TASK INSTRUCTIONS |
Reproduce the entries below exactly, but only from the line containing "1. Test Unicode" to the line containing "6. Test the", inclusive.

PROVIDED RECORDS |
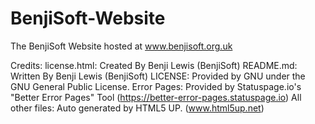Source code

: # BenjiSoft-Website
The BenjiSoft Website hosted at www.benjisoft.org.uk

Credits: license.html: Created By Benji Lewis (BenjiSoft)
README.md: Written By Benji Lewis (BenjiSoft)
LICENSE: Provided by GNU under the GNU General Public License.
Error Pages: Provided by Statuspage.io's "Better Error Pages" Tool (https://better-error-pages.statuspage.io)
All other files: Auto generated by HTML5 UP. (www.html5up.net)
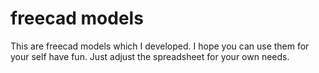 # freecad models
 This are freecad models which I developed. I hope you can use them for your self have fun.
Just adjust the spreadsheet for your own needs.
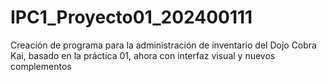 # IPC1_Proyecto01_202400111
Creación de programa para la administración de inventario del Dojo Cobra Kai, basado en la práctica 01, ahora con interfaz visual y nuevos complementos
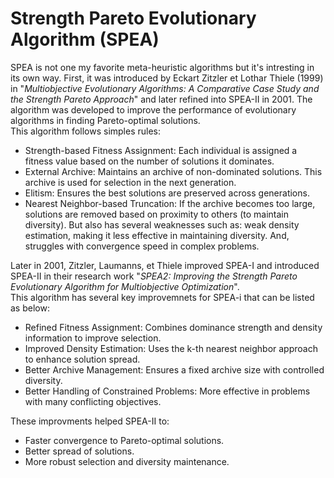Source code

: # Strength Pareto Evolutionary Algorithm (SPEA)
SPEA is not one my favorite meta-heuristic algorithms but it's intresting in its own way.
First, it was introduced by Eckart Zitzler et Lothar Thiele (1999) in "*Multiobjective Evolutionary Algorithms: A Comparative Case Study and the Strength Pareto Approach*" and later refined into SPEA-II in 2001.
The algorithm was developed to improve the performance of evolutionary algorithms in finding Pareto-optimal solutions.<br>
This algorithm follows simples rules:
- Strength-based Fitness Assignment: Each individual is assigned a fitness value based on the number of solutions it dominates.
- External Archive: Maintains an archive of non-dominated solutions. This archive is used for selection in the next generation.
- Elitism: Ensures the best solutions are preserved across generations.
- Nearest Neighbor-based Truncation: If the archive becomes too large, solutions are removed based on proximity to others (to maintain diversity).
But also has several weaknesses such as: weak density estimation, making it less effective in maintaining diversity. And, struggles with convergence speed in complex problems.

Later in 2001,  Zitzler, Laumanns, et Thiele improved SPEA-I and introduced SPEA-II in their research work "*SPEA2: Improving the Strength Pareto Evolutionary Algorithm for Multiobjective Optimization*".<br>
This algorithm has several key improvemnets for SPEA-i that can be listed as below:
- Refined Fitness Assignment: Combines dominance strength and density information to improve selection.
- Improved Density Estimation: Uses the k-th nearest neighbor approach to enhance solution spread.
- Better Archive Management: Ensures a fixed archive size with controlled diversity.
- Better Handling of Constrained Problems: More effective in problems with many conflicting objectives.<br>

These improvments helped SPEA-II to:
- Faster convergence to Pareto-optimal solutions.
- Better spread of solutions.
- More robust selection and diversity maintenance.
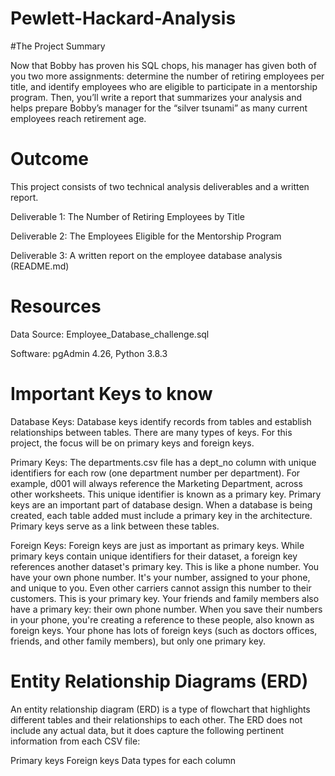 # Pewlett-Hackard-Analysis

#The Project Summary

Now that Bobby has proven his SQL chops, his manager has given both of you two more assignments: determine the number of retiring employees per title, and identify employees who are eligible to participate in a mentorship program. Then, you’ll write a report that summarizes your analysis and helps prepare Bobby’s manager for the “silver tsunami” as many current employees reach retirement age.

# Outcome

This project consists of two technical analysis deliverables and a written report.

Deliverable 1: The Number of Retiring Employees by Title

Deliverable 2: The Employees Eligible for the Mentorship Program

Deliverable 3: A written report on the employee database analysis (README.md)

# Resources

Data Source: Employee_Database_challenge.sql

Software: pgAdmin 4.26, Python 3.8.3

# Important Keys to know

Database Keys: Database keys identify records from tables and establish relationships between tables. There are many types of keys. For this project, the  focus will be on  primary keys and foreign keys.

Primary Keys: The departments.csv file has a dept_no column with unique identifiers for each row (one department number per department). For example, d001 will always reference the Marketing Department, across other worksheets. This unique identifier is known as a primary key. Primary keys are an important part of database design. When a database is being created, each table added must include a primary key in the architecture. Primary keys serve as a link between these tables.

Foreign Keys: Foreign keys are just as important as primary keys. While primary keys contain unique identifiers for their dataset, a foreign key references another dataset's primary key. This is like a phone number. You have your own phone number. It's your number, assigned to your phone, and unique to you. Even other carriers cannot assign this number to their customers. This is your primary key. Your friends and family members also have a primary key: their own phone number.
When you save their numbers in your phone, you're creating a reference to these people, also known as foreign keys. Your phone has lots of foreign keys (such as doctors offices, friends, and other family members), but only one primary key.

# Entity Relationship Diagrams (ERD)
An entity relationship diagram (ERD) is a type of flowchart that highlights different tables and their relationships to each other. The ERD does not include any actual data, but it does capture the following pertinent information from each CSV file:

Primary keys
Foreign keys
Data types for each column




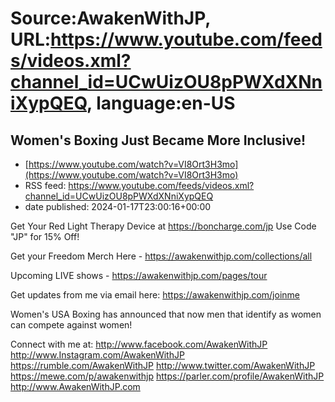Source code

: # Source:AwakenWithJP, URL:https://www.youtube.com/feeds/videos.xml?channel_id=UCwUizOU8pPWXdXNniXypQEQ, language:en-US

## Women's Boxing Just Became More Inclusive!
 - [https://www.youtube.com/watch?v=VI8Ort3H3mo](https://www.youtube.com/watch?v=VI8Ort3H3mo)
 - RSS feed: https://www.youtube.com/feeds/videos.xml?channel_id=UCwUizOU8pPWXdXNniXypQEQ
 - date published: 2024-01-17T23:00:16+00:00

Get Your Red Light Therapy Device at https://boncharge.com/jp 
Use Code "JP" for 15% Off!

Get your Freedom Merch Here - https://awakenwithjp.com/collections/all

Upcoming LIVE shows - https://awakenwithjp.com/pages/tour

Get updates from me via email here: https://awakenwithjp.com/joinme

Women's USA Boxing has announced that now men that identify as women can compete against women!

Connect with me at: 
http://www.facebook.com/AwakenWithJP
http://www.Instagram.com/AwakenWithJP
https://rumble.com/AwakenWithJP
http://www.twitter.com/AwakenWithJP
https://mewe.com/p/awakenwithjp
https://parler.com/profile/AwakenWithJP
http://www.AwakenWithJP.com

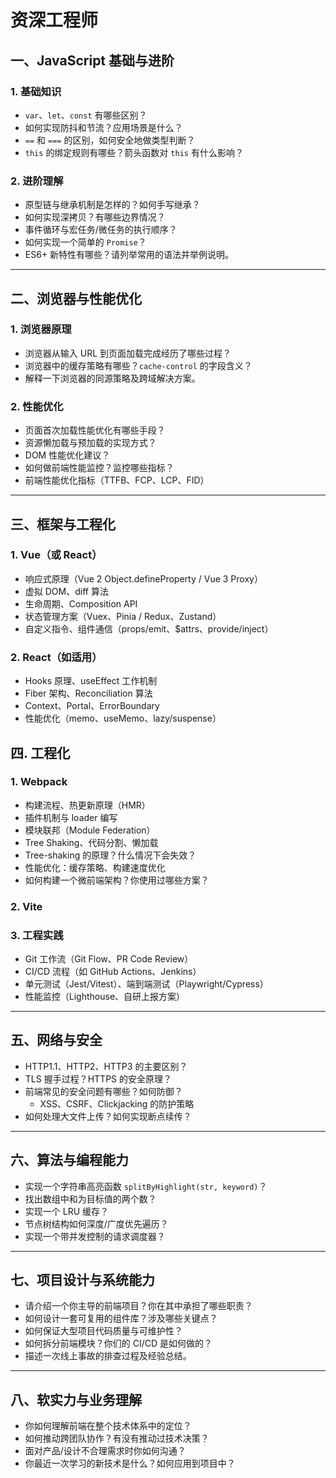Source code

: # 资深工程师

## 一、JavaScript 基础与进阶

### 1. 基础知识

- `var`、`let`、`const` 有哪些区别？
- 如何实现防抖和节流？应用场景是什么？
- `==` 和 `===` 的区别，如何安全地做类型判断？
- `this` 的绑定规则有哪些？箭头函数对 `this` 有什么影响？

### 2. 进阶理解

- 原型链与继承机制是怎样的？如何手写继承？
- 如何实现深拷贝？有哪些边界情况？
- 事件循环与宏任务/微任务的执行顺序？
- 如何实现一个简单的 `Promise`？
- ES6+ 新特性有哪些？请列举常用的语法并举例说明。

---

## 二、浏览器与性能优化

### 1. 浏览器原理

- 浏览器从输入 URL 到页面加载完成经历了哪些过程？
- 浏览器中的缓存策略有哪些？`cache-control` 的字段含义？
- 解释一下浏览器的同源策略及跨域解决方案。

### 2. 性能优化

- 页面首次加载性能优化有哪些手段？
- 资源懒加载与预加载的实现方式？
- DOM 性能优化建议？
- 如何做前端性能监控？监控哪些指标？
- 前端性能优化指标（TTFB、FCP、LCP、FID）

---

## 三、框架与工程化

### 1. Vue（或 React）

- 响应式原理（Vue 2 Object.defineProperty / Vue 3 Proxy）
- 虚拟 DOM、diff 算法
- 生命周期、Composition API
- 状态管理方案（Vuex、Pinia / Redux、Zustand）
- 自定义指令、组件通信（props/emit、$attrs、provide/inject）

### 2. React（如适用）

- Hooks 原理、useEffect 工作机制
- Fiber 架构、Reconciliation 算法
- Context、Portal、ErrorBoundary
- 性能优化（memo、useMemo、lazy/suspense）

## 四. 工程化

### 1. Webpack

- 构建流程、热更新原理（HMR）
- 插件机制与 loader 编写
- 模块联邦（Module Federation）
- Tree Shaking、代码分割、懒加载
- Tree-shaking 的原理？什么情况下会失效？
- 性能优化：缓存策略、构建速度优化
- 如何构建一个微前端架构？你使用过哪些方案？

### 2. Vite

### 3. 工程实践

- Git 工作流（Git Flow、PR Code Review）
- CI/CD 流程（如 GitHub Actions、Jenkins）
- 单元测试（Jest/Vitest）、端到端测试（Playwright/Cypress）
- 性能监控（Lighthouse、自研上报方案）

---

## 五、网络与安全

- HTTP1.1、HTTP2、HTTP3 的主要区别？
- TLS 握手过程？HTTPS 的安全原理？
- 前端常见的安全问题有哪些？如何防御？
  - XSS、CSRF、Clickjacking 的防护策略
- 如何处理大文件上传？如何实现断点续传？

---

## 六、算法与编程能力

- 实现一个字符串高亮函数 `splitByHighlight(str, keyword)`？
- 找出数组中和为目标值的两个数？
- 实现一个 LRU 缓存？
- 节点树结构如何深度/广度优先遍历？
- 实现一个带并发控制的请求调度器？

---

## 七、项目设计与系统能力

- 请介绍一个你主导的前端项目？你在其中承担了哪些职责？
- 如何设计一套可复用的组件库？涉及哪些关键点？
- 如何保证大型项目代码质量与可维护性？
- 如何拆分前端模块？你们的 CI/CD 是如何做的？
- 描述一次线上事故的排查过程及经验总结。

---

## 八、软实力与业务理解

- 你如何理解前端在整个技术体系中的定位？
- 如何推动跨团队协作？有没有推动过技术决策？
- 面对产品/设计不合理需求时你如何沟通？
- 你最近一次学习的新技术是什么？如何应用到项目中？
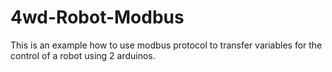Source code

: # 4wd-Robot-Modbus
This is an example how to use modbus protocol to transfer variables for the control of a robot using 2 arduinos.
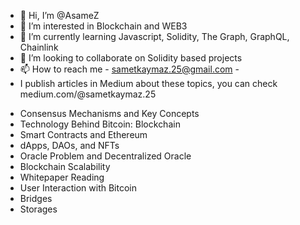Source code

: - 👋 Hi, I’m @AsameZ
- 👀 I’m interested in Blockchain and WEB3
- 🌱 I’m currently learning Javascript, Solidity, The Graph, GraphQL, Chainlink
- 💞️ I’m looking to collaborate on Solidity based projects
- 📫 How to reach me - sametkaymaz.25@gmail.com -
- I publish articles in Medium about these topics, you can check medium.com/@sametkaymaz.25
* Consensus Mechanisms and Key Concepts
* Technology Behind Bitcoin: Blockchain 
* Smart Contracts and Ethereum 
* dApps, DAOs, and NFTs
* Oracle Problem and Decentralized Oracle
* Blockchain Scalability 
* Whitepaper Reading 
* User Interaction with Bitcoin
* Bridges
* Storages
<!---
AsameZ/AsameZ is a ✨ special ✨ repository because its `README.md` (this file) appears on your GitHub profile.
You can click the Preview link to take a look at your changes.
--->
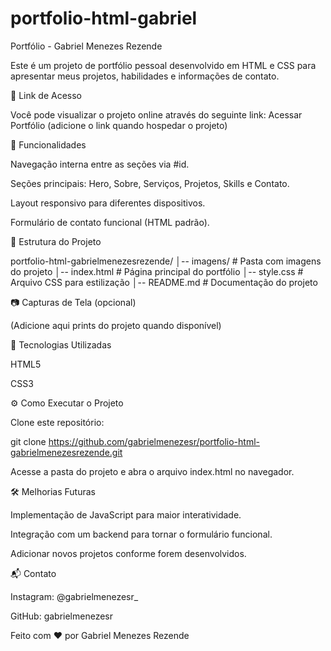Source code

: # portfolio-html-gabriel

Portfólio - Gabriel Menezes Rezende

Este é um projeto de portfólio pessoal desenvolvido em HTML e CSS para apresentar meus projetos, habilidades e informações de contato.

🔗 Link de Acesso

Você pode visualizar o projeto online através do seguinte link:
Acessar Portfólio (adicione o link quando hospedar o projeto)

📌 Funcionalidades

Navegação interna entre as seções via #id.

Seções principais: Hero, Sobre, Serviços, Projetos, Skills e Contato.

Layout responsivo para diferentes dispositivos.

Formulário de contato funcional (HTML padrão).

📁 Estrutura do Projeto

portfolio-html-gabrielmenezesrezende/
│-- imagens/                  # Pasta com imagens do projeto
│-- index.html                 # Página principal do portfólio
│-- style.css                   # Arquivo CSS para estilização
│-- README.md                   # Documentação do projeto

📷 Capturas de Tela (opcional)

(Adicione aqui prints do projeto quando disponível)

🚀 Tecnologias Utilizadas

HTML5

CSS3

⚙️ Como Executar o Projeto

Clone este repositório:

git clone https://github.com/gabrielmenezesr/portfolio-html-gabrielmenezesrezende.git

Acesse a pasta do projeto e abra o arquivo index.html no navegador.

🛠 Melhorias Futuras

Implementação de JavaScript para maior interatividade.

Integração com um backend para tornar o formulário funcional.

Adicionar novos projetos conforme forem desenvolvidos.

📬 Contato

Instagram: @gabrielmenezesr_

GitHub: gabrielmenezesr

Feito com ❤️ por Gabriel Menezes Rezende
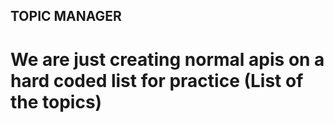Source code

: ## TOPIC MANAGER

# We are just creating normal apis on a hard coded list for practice (List of the topics)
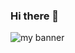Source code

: ### Hi there 👋
<img src="C:/Users/ruthe/Downloads/luca-bravo-XJXWbfSo2f0-unsplash.jpg" alt="my banner">

<!-- https://dev.to/jesswillcode jesswillcode https://www.linkedin.com/in/rutherford-alexis/ 19036040 https://www.instagram.com/jesswilladventure/ https://dribbble.com/jesswillcode @jesswillcode https://www.youtube.com/channel/ucqwg-expsq9uz_w6gx6j9jw https://www.hackerrank.com/jesswillcode?hr_r=1 -->

<!--
**Rutherford-Git/Rutherford-Git** is a ✨ _special_ ✨ repository because its `README.md` (this file) appears on your GitHub profile.

Here are some ideas to get you started:

- 🔭 I’m currently working on ...
- 🌱 I’m currently learning ...
- 👯 I’m looking to collaborate on ...
- 🤔 I’m looking for help with ...
- 💬 Ask me about ...
- 📫 How to reach me: ...
- 😄 Pronouns: ...
- ⚡ Fun fact: ...
-->
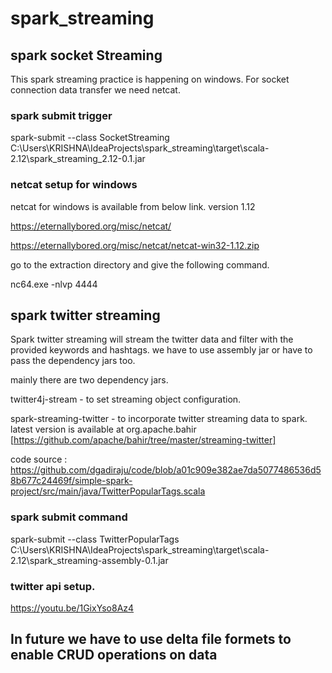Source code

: # spark_streaming

## spark socket Streaming
This spark streaming practice is happening on windows. For socket connection data transfer we need netcat.

### spark submit trigger

spark-submit --class SocketStreaming C:\Users\KRISHNA\IdeaProjects\spark_streaming\target\scala-2.12\spark_streaming_2.12-0.1.jar

### netcat setup for windows
netcat for windows is available from below link. version 1.12

https://eternallybored.org/misc/netcat/

https://eternallybored.org/misc/netcat/netcat-win32-1.12.zip

go to the extraction directory and give the following command.

nc64.exe -nlvp 4444


## spark twitter streaming

Spark twitter streaming will stream the twitter data and filter with the provided keywords and hashtags. we have to use assembly jar or have to pass the dependency jars too.

mainly there are two dependency jars.

twitter4j-stream -  to set streaming object configuration.

spark-streaming-twitter - to incorporate twitter streaming data to spark. latest version is available at org.apache.bahir [https://github.com/apache/bahir/tree/master/streaming-twitter]

code source : https://github.com/dgadiraju/code/blob/a01c909e382ae7da5077486536d58b677c24469f/simple-spark-project/src/main/java/TwitterPopularTags.scala

### spark submit command

spark-submit --class TwitterPopularTags C:\Users\KRISHNA\IdeaProjects\spark_streaming\target\scala-2.12\spark_streaming-assembly-0.1.jar <consumerKey> <consumerSecret> <accessToken> <accessTokenSecret> <filterkeyword>
  
 
###  twitter api setup. 

https://youtu.be/1GixYso8Az4
  
  
##  In future we have to use delta file formets to enable CRUD operations on data 

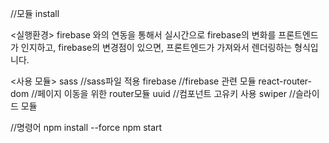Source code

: //모듈 install

<실행환경>
firebase 와의 연동을 통해서 실시간으로 firebase의 변화를 프론트엔드가 인지하고, firebase의 변경점이 있으면, 프론트엔드가 가져와서 렌더링하는 형식입니다.

<사용 모듈>
sass                    //sass파일 적용
firebase                //firebase 관련 모듈
react-router-dom        //페이지 이동을 위한 router모듈
uuid                    //컴포넌트 고유키 사용
swiper                  //슬라이드 모듈

//명령어
npm install --force
npm start
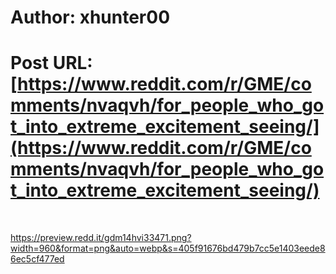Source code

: # Author: xhunter00
# Post URL: [https://www.reddit.com/r/GME/comments/nvaqvh/for_people_who_got_into_extreme_excitement_seeing/](https://www.reddit.com/r/GME/comments/nvaqvh/for_people_who_got_into_extreme_excitement_seeing/)


&#x200B;

https://preview.redd.it/gdm14hvi33471.png?width=960&format=png&auto=webp&s=405f91676bd479b7cc5e1403eede86ec5cf477ed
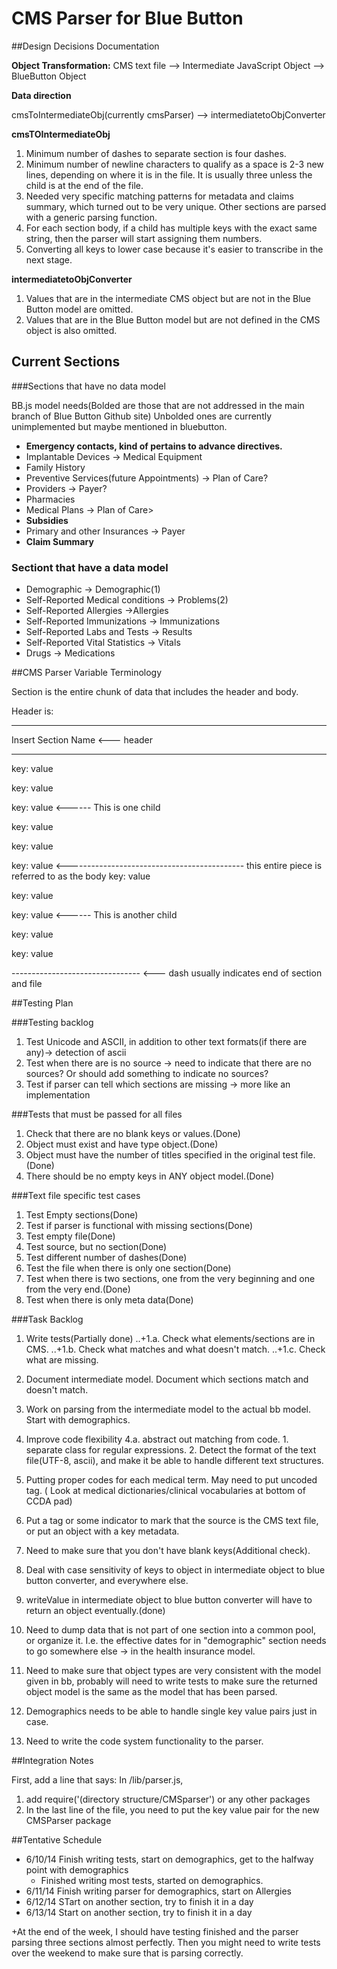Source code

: 

# CMS Parser for Blue Button



##Design Decisions Documentation 


**Object Transformation:**
CMS text file --> Intermediate JavaScript Object --> BlueButton Object 

**Data direction**

cmsToIntermediateObj(currently cmsParser) --> intermediatetoObjConverter


**cmsTOIntermediateObj**

1. Minimum number of dashes to separate section is four dashes.
2. Minimum number of newline characters to qualify as a space is 2-3 new lines, depending on where it is in the file.
It is usually three unless the child is at the end of the file.
3. Needed very specific matching patterns for metadata and claims summary, which turned out to be very unique. 
Other sections are parsed with a generic parsing function.
4. For each section body, if a child has multiple keys with the exact same string, then the parser will start 
assigning them numbers. 
5. Converting all keys to lower case because it's easier to transcribe in the next stage.

**intermediatetoObjConverter**

1. Values that are in the intermediate CMS object but are not in the Blue Button model are omitted.
2. Values that are in the Blue Button model but are not defined in the CMS object is also omitted. 


## Current Sections 


###Sections that have no data model

BB.js model needs(Bolded are those that are not addressed in the main branch of Blue Button Github site)
Unbolded ones are currently unimplemented but maybe mentioned in bluebutton.


+ **Emergency contacts, kind of pertains to advance directives.**
+ Implantable Devices -> Medical Equipment
+ Family History
+ Preventive Services(future Appointments) -> Plan of Care?
+ Providers -> Payer?
+ Pharmacies
+ Medical Plans -> Plan of Care>
+ **Subsidies**
+ Primary and other Insurances -> Payer
+ **Claim Summary**

### Sectiont that have a data model
* Demographic -> Demographic(1)
* Self-Reported Medical conditions -> Problems(2)
* Self-Reported Allergies ->Allergies
* Self-Reported Immunizations -> Immunizations
* Self-Reported Labs and Tests -> Results
* Self-Reported Vital Statistics -> Vitals
* Drugs -> Medications


##CMS Parser Variable Terminology




Section is the entire chunk of data that includes the header and body.

Header is:

-------------------------------

Insert Section Name <--- header

-------------------------------


key: value 

key: value 

key: value   <------ This is one child 

key: value 

key: value 

key: value 
            <-------------------------------------------- this entire piece is referred to as the body
key: value 

key: value 

key: value <------ This is another child

key: value 

key: value 





-------------------------------- <--- dash usually indicates end of section and file

##Testing Plan



###Testing backlog


1. Test Unicode and ASCII, in addition to other text formats(if there are any)-> detection of ascii
2. Test when there are is no source -> need to indicate that there are no sources? Or should add something to indicate no sources?
3. Test if parser can tell which sections are missing -> more like an implementation

###Tests that must be passed for all files

1. Check that there are no blank keys or values.(Done)
2. Object must exist and have type object.(Done)
3. Object must have the number of titles specified in the original test file.(Done)
4. There should be no empty keys in ANY object model.(Done)

###Text file specific test cases

1. Test Empty sections(Done)
2. Test if parser is functional with missing sections(Done)
3. Test empty file(Done)
4. Test source, but no section(Done)
5. Test different number of dashes(Done)
6. Test the file when there is only one section(Done)
7. Test when there is two sections, one from the very beginning and one from the very end.(Done)
8. Test when there is only meta data(Done)



###Task Backlog 


1. Write tests(Partially done)
..+1.a. Check what elements/sections are in CMS.
..+1.b. Check what matches and what doesn't match.
..+1.c. Check what are missing.

2. Document intermediate model. Document which sections match and doesn't match. 


3. Work on parsing from the intermediate model to the actual bb model.
	Start with demographics.

4. Improve code flexibility
	4.a. abstract out matching from code.
		1. separate class for regular expressions.
		2. Detect the format of the text file(UTF-8, ascii), and make it be able to handle different text structures.


5. Putting proper codes for each medical term. May need to put uncoded tag. (
	Look at medical dictionaries/clinical vocabularies at bottom of CCDA pad)

6. Put a tag or some indicator to mark that the source is the CMS text file, or put an object with a key metadata. 

7. Need to make sure that you don't have blank keys(Additional check). 

8. Deal with case sensitivity of keys to object in intermediate object to blue button converter, and everywhere else.

9. writeValue in intermediate object to blue button converter will have to return an object eventually.(done)

10. Need to dump data that is not part of one section into a common pool, or organize it. I.e. the effective dates for in "demographic"
section needs to go somewhere else -> in the health insurance model. 

11. Need to make sure that object types are very consistent with the model given in bb, probably will need to write tests to make sure
the returned object model is the same as the model that has been parsed.

12. Demographics needs to be able to handle single key value pairs just in case.

13. Need to write the code system functionality to the parser.

##Integration Notes

First, add a line that says: 
In /lib/parser.js,

1. add
	require('(directory structure/CMSparser') or any other packages
2. In the last line of the file, you need to put the key value pair for the new CMSParser package



##Tentative Schedule 


+ 6/10/14 Finish writing tests, start on demographics, get to the halfway point with demographics
  * Finished writing most tests, started on demographics. 
+ 6/11/14 Finish writing parser for demographics, start on Allergies
+ 6/12/14 STart on another section, try to finish it in a day
+ 6/13/14 Start on another section, try to finish it in a day

+At the end of the week, I should have testing finished and the parser parsing three sections almost perfectly.
	Then you might need to write tests over the weekend to make sure that is parsing correctly.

OUTPUT OF THE TASK |
1. Test Unicode and ASCII, in addition to other text formats(if there are any)-> detection of ascii
2. Test when there are is no source -> need to indicate that there are no sources? Or should add something to indicate no sources?
3. Test if parser can tell which sections are missing -> more like an implementation

###Tests that must be passed for all files

1. Check that there are no blank keys or values.(Done)
2. Object must exist and have type object.(Done)
3. Object must have the number of titles specified in the original test file.(Done)
4. There should be no empty keys in ANY object model.(Done)

###Text file specific test cases

1. Test Empty sections(Done)
2. Test if parser is functional with missing sections(Done)
3. Test empty file(Done)
4. Test source, but no section(Done)
5. Test different number of dashes(Done)
6. Test the file when there is only one section(Done)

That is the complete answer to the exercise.